The yield curve further shows the artificial uplift in prices from November 2016 through February 2017. This was based on unrealistic optimism that OPEC production cuts would result in a meaningful oil-price recovery to perhaps the $60-$70 range. Again, the anticipated mechanism was expected to be inventory reduction.

These price outliers reflect the daily decisions of oil traders who must trade, and the influence of sentiment and analyst narratives on short-term prices. Their causes were recognized as probable deviations from the yield curve norm at the time they were occurring.

The yield curve furthermore imposes constraints on the potential limits to future price trends. Its intersection with the y-axis is called the mid-cycle price, the price that the market deems necessary to maintain supply for a complete price cycle.

That price for the current cycle is approximately $75 per barrel. It represents the most likely price when stock levels are equal to their 5-year average. Barring fear premiums because of geo-political events, the mid-cycle price tempers overly optimistic price expectations as long as comparative inventories remain elevated.

I used July STEO forecasts to estimate a possible range of comparative inventory values and corresponding WTI prices for December 2017. These suggest C.I. in the range of 40 to 60 mmb above the 5-year average, and corresponding WTI prices between $48 and $53 per barrel. These may be conservative based on recent large inventory withdrawals—if those continue, oil prices could be in the mid-to-high $50 range by year-end.

Consumption and Net Imports

Ordinarily, higher demand is because of increased consumption but data suggest that year-to-date U.S. consumption (product supplied) is flat compared with 2016 (Figure 4). Record levels were reached in late June and July but first-half consumption was actually about 150,000 b/d less than for the same period in 2016.

Figure 4. Late June-July Consumption Has Reached Record Levels But Year-to-Date 2017 Consumption Is Flat With 2016. Source: EIA and Labyrinth Consulting Services, Inc.

Although the last 5 weeks of data indicate approximately 440,000 b/d of additional consumption, comparative inventory began to fall in mid-February and this recent increase, therefore, cannot account for most of the C.I. reduction.
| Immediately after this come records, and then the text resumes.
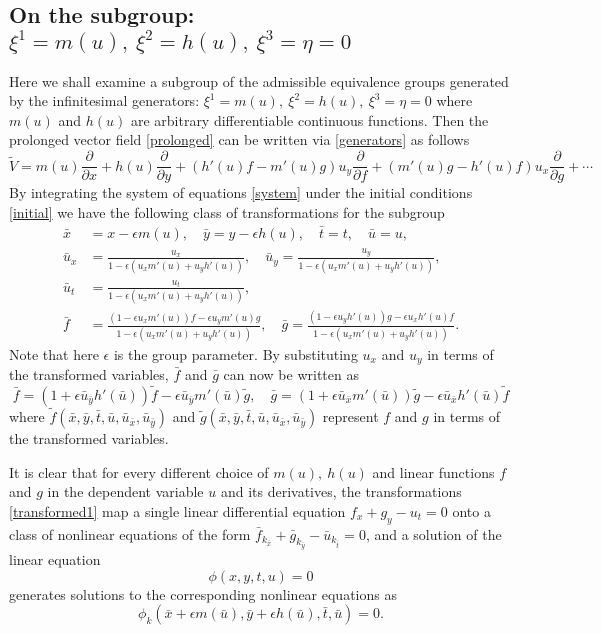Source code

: \documentclass[a4paper]{article}
\def\be{\begin{equation}}
\def\ee{\end{equation}}
\begin{document}
  \subsection{On the subgroup: $\xi^1=m(u),\ \xi^2=h(u), \ \xi^3=\eta=0$  }
Here we shall examine a subgroup of the admissible equivalence groups generated by the infinitesimal generators: $\xi^1=m(u),\ \xi^2=h(u), \ \xi^3=\eta=0$  where $m(u)$ and $h(u)$ are arbitrary differentiable continuous functions.
 Then the prolonged vector field \eqref{prolonged} can be written via \eqref{generators} as follows
 \be
 \tilde{V}=m(u)\frac{\partial}{\partial x}+h(u)\frac{\partial}{\partial y}+(h'(u)f-m'(u)g)u_y\frac{\partial}{\partial f}+(m'(u)g-h'(u)f)u_x\frac{\partial}{\partial g}+\cdots
 \ee
 By integrating the system of equations \eqref{system} under the initial conditions \eqref{initial} we have the following class of transformations for the subgroup
 \be
 \label{case1}
 \begin{split}
 \bar x&=x-\epsilon m(u),\quad \bar y=y-\epsilon h(u),\quad \bar t=t,\quad \bar u=u,\\
 \bar u_x&=\frac{u_x}{1-\epsilon(u_x m'(u)+u_yh'(u))},\quad \bar u_y=\frac{u_y}{1-\epsilon(u_xm'(u)+u_yh'(u))},\\
  \bar u_t&=
\frac{u_t}{1-\epsilon(u_xm'(u)+u_yh'(u))},\\
 \bar f&=\frac{(1- \epsilon u_x  m'(u))f-\epsilon u_y  m'(u)g}{1-\epsilon(u_xm'(u)+u_yh'(u))},\quad
 \bar g=\frac{(1-\epsilon u_y h'(u))g-\epsilon u_xh'(u)f}{1-\epsilon(u_xm'(u)+u_yh'(u))}.
 \end{split}
 \ee
Note that here $\epsilon$  is the group parameter.  By substituting $u_x$ and $ u_y$ in terms of the transformed variables,
 $\bar f$ and $\bar g$   can now be written as
\be
\label{transformed1}
 \bar f=\left(1+\epsilon \bar u_{\bar y} h'(\bar u)\right)\tilde f-\epsilon \bar u_{\bar y}m'(\bar u)\tilde g,\quad
  \bar g= \left(1+\epsilon \bar u_{\bar x} m'(\bar u)\right)\tilde g-\epsilon \bar u_{\bar x}h'(\bar u)\tilde f
 \ee
 where $\tilde f(\bar x,\bar y,\bar t,\bar u,\bar u_{\bar x},\bar
u_{\bar y})$ and $\tilde g(\bar x,\bar y,\bar t,\bar u,\bar u_{\bar
x},\bar u_{\bar y})$  represent $f$ and $g$ in terms of the
transformed variables.\\
\par 
It is clear that for every different choice of $m(u),\ h(u)$ and linear functions $f$ and
 $g$ in the dependent variable $u$ and its derivatives, the transformations \eqref{transformed1}  map a single linear differential equation $f_x+g_y-u_t=0$  onto a class of  nonlinear equations of the form 
  $ \bar f_{k_{ \bar x}}+\bar g_{k_{ \bar y}}-\bar u_{k_{ \bar t}}=0$, and  a solution of the linear equation $$\phi(x,y,t,u)=0$$ generates  solutions to the corresponding nonlinear
 equations as
 $$\phi_k(\bar x+\epsilon m(\bar u),\bar y+\epsilon h(\bar u),\bar t,\bar u)=0.$$
\end{document}
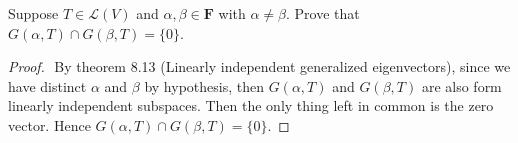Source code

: Suppose $T \in \mathcal{L}(V)$ and $\alpha , \beta \in \mathbf{F}$ with $\alpha \ne \beta$.  Prove that $G(\alpha, T) \cap G(\beta,T) = \{ 0 \}$.

\begin{proof} $ $
    By theorem 8.13 (Linearly independent generalized eigenvectors), since we have distinct $\alpha$ and $\beta$ by hypothesis, then $G(\alpha, T)$ and $G(\beta, T)$ are also form linearly independent subspaces. Then the only thing left in common is the zero vector. Hence $G(\alpha, T) \cap G(\beta,T) = \{ 0 \}$.  
\end{proof}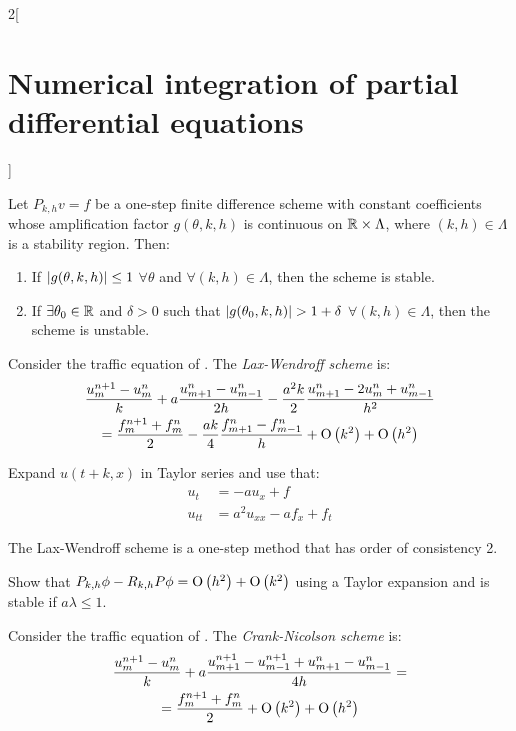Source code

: \documentclass[../../../main_math.tex]{subfiles}
\begin{document}
\begin{multicols}{2}[\section{Numerical integration of partial differential equations}]
\begin{corollary}
    Let $P_{k,h}{v}={f}$ be a one-step finite difference scheme with constant coefficients whose amplification factor $g(\theta,k,h)$ is continuous on $\mathbb{R}\times\Lambda$, where $(k,h)\in\Lambda$ is a stability region. Then:
    \begin{enumerate}
      \item If $\abs{g(\theta,k,h)}\leq 1$ $\forall \theta$ and $\forall(k,h)\in\Lambda$, then the scheme is stable.
      \item If $\exists\theta_0\in\mathbb{R}$ and $\delta>0$ such that $\abs{g(\theta_0,k,h)}>1+\delta$ $\forall(k,h)\in\Lambda$, then the scheme is unstable.
    \end{enumerate}
  \end{corollary}
  \begin{proposition}
    Consider the traffic equation of .
    The \emph{Lax-Wendroff scheme} is:
    \begin{multline*}
      \frac{u_m^{n+1}-u_{m}^n}{k}+a\frac{u_{m+1}^{n}-u_{m-1}^n}{2h}-\frac{a^2k}{2}\frac{u_{m+1}^n-2u_m^n+u_{m-1}^n}{h^2} \\ =\frac{f_m^{n+1}+f_m^n}{2}-\frac{ak}{4}\frac{f_{m+1}^n-f_{m-1}^n}{h}+\mathrm{O}\left(k^2\right)+\mathrm{O}\left(h^2\right)
    \end{multline*}
  \end{proposition}
  \begin{sproof}
    Expand $u(t+k,x)$ in Taylor series and use that:
    \begin{align*}
      u_t    & =-au_x+f            \\
      u_{tt} & =a^2u_{xx}-af_x+f_t
    \end{align*}
  \end{sproof}
  \begin{proposition}
    The Lax-Wendroff scheme is a one-step method that has order of consistency 2.
  \end{proposition}
  \begin{sproof}
    Show that $P_{k,h}\phi-R_{k,h}P\phi=\mathrm{O}\left(h^2\right)+\mathrm{O}\left(k^2\right)$ using a Taylor expansion and is stable if $a\lambda\leq 1$.
  \end{sproof}
  \begin{proposition}
    Consider the traffic equation of .
    The \emph{Crank-Nicolson scheme} is:
    \begin{multline*}
      \frac{u_m^{n+1}-u_{m}^n}{k}+a\frac{u_{m+1}^{n+1}-u_{m-1}^{n+1}+u_{m+1}^{n}-u_{m-1}^{n}}{4h}=\\ =\frac{f_m^{n+1}+f_m^n}{2}+\O{k^2}+\O{h^2}

\end{multline*}
\end{proposition}
\end{multicols}
\end{document}
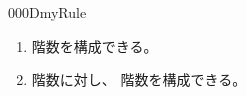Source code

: \documentclass[index]{subfiles}
\begin{document}
\begin{myBlock}{000D}{myRule}
  \begin{enumerate}
  \item 階数\myInlineMath{\myLevelZero}を構成できる。
  \item 階数に対し、
    階数を構成できる。
  \end{enumerate}
\end{myBlock}
\end{document}
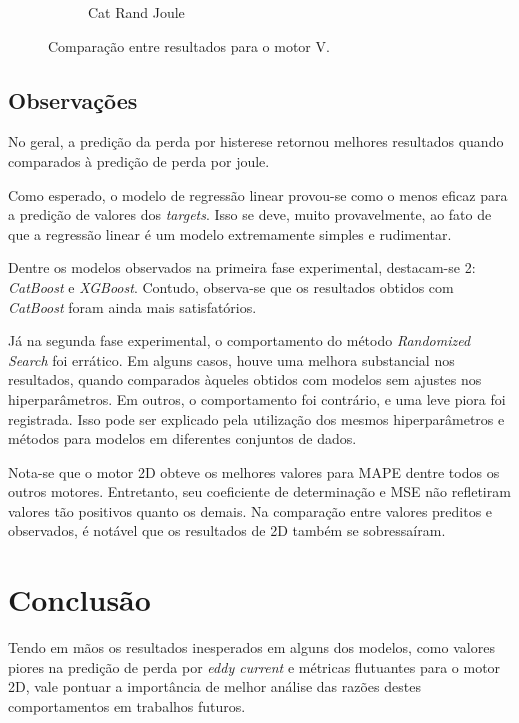 \documentclass{article}
\begin{document}
\begin{figure}[!htbp]
\begin{subfigure}[b]{0.23\textwidth}
        \caption{Cat Rand Joule}
    \end{subfigure}
    \hfill
    \begin{subfigure}[b]{0.23\textwidth}
        \centering
        \null
    \end{subfigure}
    
    \caption{Comparação entre resultados para o motor V.}
\end{figure}

\newpage

\subsection{Observações}

No geral, a predição da perda por histerese retornou melhores resultados quando comparados à predição de perda por joule.

Como esperado, o modelo de regressão linear provou-se como o menos eficaz para a predição de valores dos \textit{targets}. Isso se deve, muito provavelmente, ao fato de que a regressão linear é um modelo extremamente simples e rudimentar.

Dentre os modelos observados na primeira fase experimental, destacam-se 2: \textit{CatBoost} e \textit{XGBoost}. Contudo, observa-se que os resultados obtidos com \textit{CatBoost} foram ainda mais satisfatórios.

Já na segunda fase experimental, o comportamento do método \textit{Randomized Search} foi errático. Em alguns casos, houve uma melhora substancial nos resultados, quando comparados àqueles obtidos com modelos sem ajustes nos hiperparâmetros. Em outros, o comportamento foi contrário, e uma leve piora foi registrada. Isso pode ser explicado pela utilização dos mesmos hiperparâmetros e métodos para modelos em diferentes conjuntos de dados.

Nota-se que o motor 2D obteve os melhores valores para MAPE dentre todos os outros motores. Entretanto, seu coeficiente de determinação e MSE não refletiram valores tão positivos quanto os demais. Na comparação entre valores preditos e observados, é notável que os resultados de 2D também se sobressaíram.

\section{Conclusão}

Tendo em mãos os resultados inesperados em alguns dos modelos, como valores piores na predição de perda por \textit{eddy current} e métricas flutuantes para o motor 2D, vale pontuar a importância de melhor análise das razões destes comportamentos em trabalhos futuros.
\end{document}
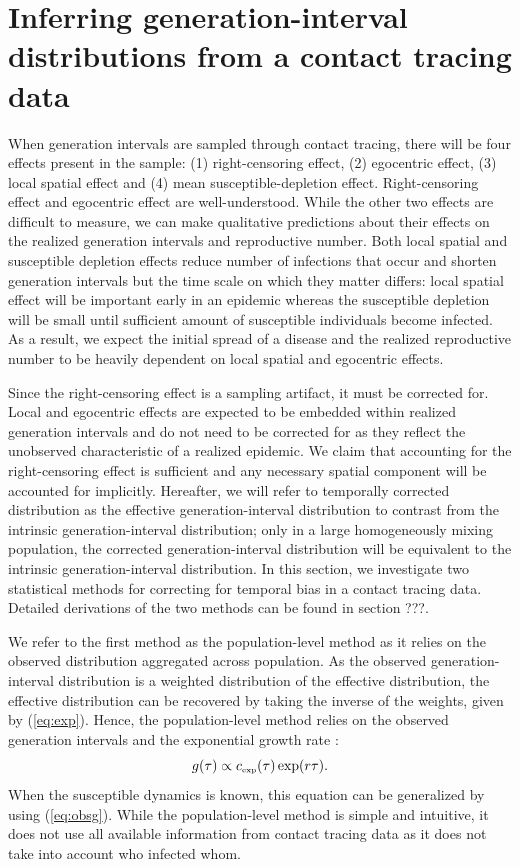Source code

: \documentclass[12pt]{article}
\newcommand{\eref}[1]{(\ref{eq:#1})}
\newcommand{\tsub}[2]{#1_{{\textrm{\tiny #2}}}}
\begin{document}
\section{Inferring generation-interval distributions from a contact tracing data}

When generation intervals are sampled through contact tracing, there will be four effects present in the sample: (1) right-censoring effect, (2) egocentric effect, (3) local spatial effect and (4) mean susceptible-depletion effect.
Right-censoring effect and egocentric effect are well-understood.
While the other two effects are difficult to measure, we can make qualitative predictions about their effects on the realized generation intervals and reproductive number. 
Both local spatial and susceptible depletion effects reduce number of infections that occur and shorten generation intervals but the time scale on which they matter differs:
local spatial effect will be important early in an epidemic whereas the susceptible depletion will be small until sufficient amount of susceptible individuals become infected.
As a result, we expect the initial spread of a disease and the realized reproductive number to be heavily dependent on local spatial and egocentric effects.

Since the right-censoring effect is a sampling artifact, it must be corrected for.
Local and egocentric effects are expected to be embedded within realized generation intervals and do not need to be corrected for as they reflect the unobserved characteristic of a realized epidemic.
We claim that accounting for the right-censoring effect is sufficient and any necessary spatial component will be accounted for implicitly.
Hereafter, we will refer to temporally corrected distribution as the effective generation-interval distribution to contrast from the intrinsic generation-interval distribution; only in a large homogeneously mixing population, the corrected generation-interval distribution will be equivalent to the intrinsic generation-interval distribution.
In this section, we investigate two statistical methods for correcting for temporal bias in a contact tracing data.
Detailed derivations of the two methods can be found in section ???.

We refer to the first method as the population-level method as it relies on the observed distribution aggregated across population.
As the observed generation-interval distribution is a weighted distribution of the effective distribution, the effective distribution can be recovered by taking the inverse of the weights, given by \eref{exp}.
Hence, the population-level method relies on the observed generation intervals and the exponential growth rate \citep{tomba2010some, nishiura2010time}:
\begin{equation}
g(\tau) \propto \tsub{c}{exp}(\tau) \exp(r\tau).
\end{equation}
When the susceptible dynamics is known, this equation can be generalized by using \eref{obsg}.
While the population-level method is simple and intuitive, it does not use all available information from contact tracing data as it does not take into account who infected whom.
\end{document}
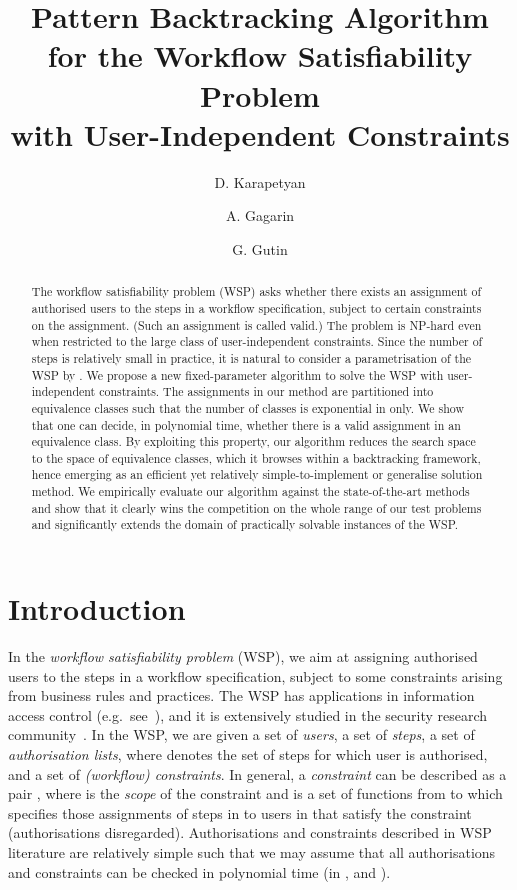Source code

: \documentclass[runningheads,proof]{llncs}
\title{Pattern Backtracking Algorithm\\
for the Workflow Satisfiability Problem\\
with User-Independent Constraints}
\author{
D. Karapetyan\inst{1}
\and A. Gagarin\inst{2}
\and G. Gutin\inst{2}
}
\institute{
University of Nottingham, UK\\ 
\email{Daniel.Karapetyan@gmail.com}\\
           \and
Royal Holloway, University of London, UK \email{\{Andrei.Gagarin,G.Gutin\}@rhul.ac.uk}\\
           }
\begin{document}
\maketitle
\begin{abstract}
The workflow satisfiability problem (WSP) asks whether there exists an assignment of authorised users to the steps in a workflow specification, subject to certain constraints on the assignment.
(Such an assignment is called valid.)
The problem is NP-hard even when restricted to the large class of user-independent constraints.
Since the number of steps  is relatively small in practice, it is natural to consider a parametrisation of the WSP by .
We propose a new fixed-parameter algorithm to solve the WSP with user-independent constraints.
The assignments in our method are partitioned into equivalence classes such that the number of classes is exponential in  only.
We show that one can decide, in polynomial time, whether there is a valid assignment in an equivalence class.
By exploiting this property, our algorithm reduces the search space to the space of equivalence classes, which it browses within a backtracking framework, hence emerging as an efficient yet relatively simple-to-implement or generalise solution method.
We empirically evaluate our algorithm against the state-of-the-art methods and show that it clearly wins the competition on the whole range of our test problems and significantly extends the domain of practically solvable instances of the WSP.
\end{abstract}

\section{Introduction}\label{sec:intro}
In the \emph{workflow satisfiability problem} (WSP), we aim at assigning authorised users to the steps in a workflow specification, subject to some constraints arising from business rules and practices.
The WSP has applications in information access control (e.g.\ see~\cite{ANSI04,BaBuKa14,BeFeAt99}), and it is extensively studied in the security research community~\cite{BaBuKa14,BeFeAt99,Cr05,WaLi10}.  
In the WSP, we are given a set  of \emph{users}, a set  of \emph{steps}, a set  of \emph{authorisation lists}, where  denotes the set of steps for which user  is authorised, and a set  of \emph{(workflow) constraints}.
In general, a \emph{constraint}  can be described as a pair , where  is the \emph{scope} of the constraint and  is a set of functions from  to  which specifies those assignments of steps in  to users in  that satisfy the constraint (authorisations disregarded).  Authorisations and constraints described in WSP literature are relatively simple such that we may assume that all authorisations and constraints can be checked in polynomial time (in ,  and ).
\end{document}
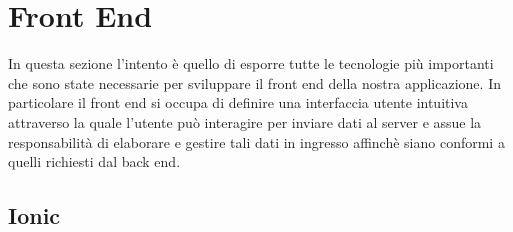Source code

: \chapter{Front End}\label{ch:frontend}

In questa sezione l'intento è quello di esporre tutte le tecnologie più importanti che sono state necessarie per sviluppare il front end della nostra applicazione. In particolare il front end si occupa di definire una interfaccia utente intuitiva attraverso la quale l'utente può interagire per inviare dati al server e assue la responsabilità di elaborare e gestire tali dati in ingresso affinchè siano conformi a quelli richiesti dal back end.

\section{Ionic}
Net oil imports provide a more consistent but still incomplete explanation for increased U.S. demand and C.I. reductions. Since mid-February, average net imports of crude oil and refined products have decreased about 334,000 b/d (Figure 5).

Figure 5. Lower Crude & Refined Product Net Imports Are Responsible For ~55% of Comparative Inventory Decline. Source: EIA and Labyrinth Consulting Services, Inc.

That translates to 2.4 mmb/week or about 55% of the average C.I. decline of 4.34 mmb/week. Lower crude oil net imports account for about 65% of that total decrease. Year-to-date crude exports have averaged 757 kb/d compared to 445 kb/d in 2016.

Unaccounted-For Oil

Lower net imports and higher consumption account for all of the comparative inventory reductions since late June but only for a little more than one-half of reductions for the previous 4 months. It is disturbing that this important development cannot be more fully understood.

Last October, my colleague Matt Mushalik and I wrote a post about the large and growing volume of unaccounted-for oil in U.S. storage. We showed that implied stock changes based on input and output volumes published weekly and monthly by the EIA could not be reconciled with reported stock changes to U.S. crude oil storage.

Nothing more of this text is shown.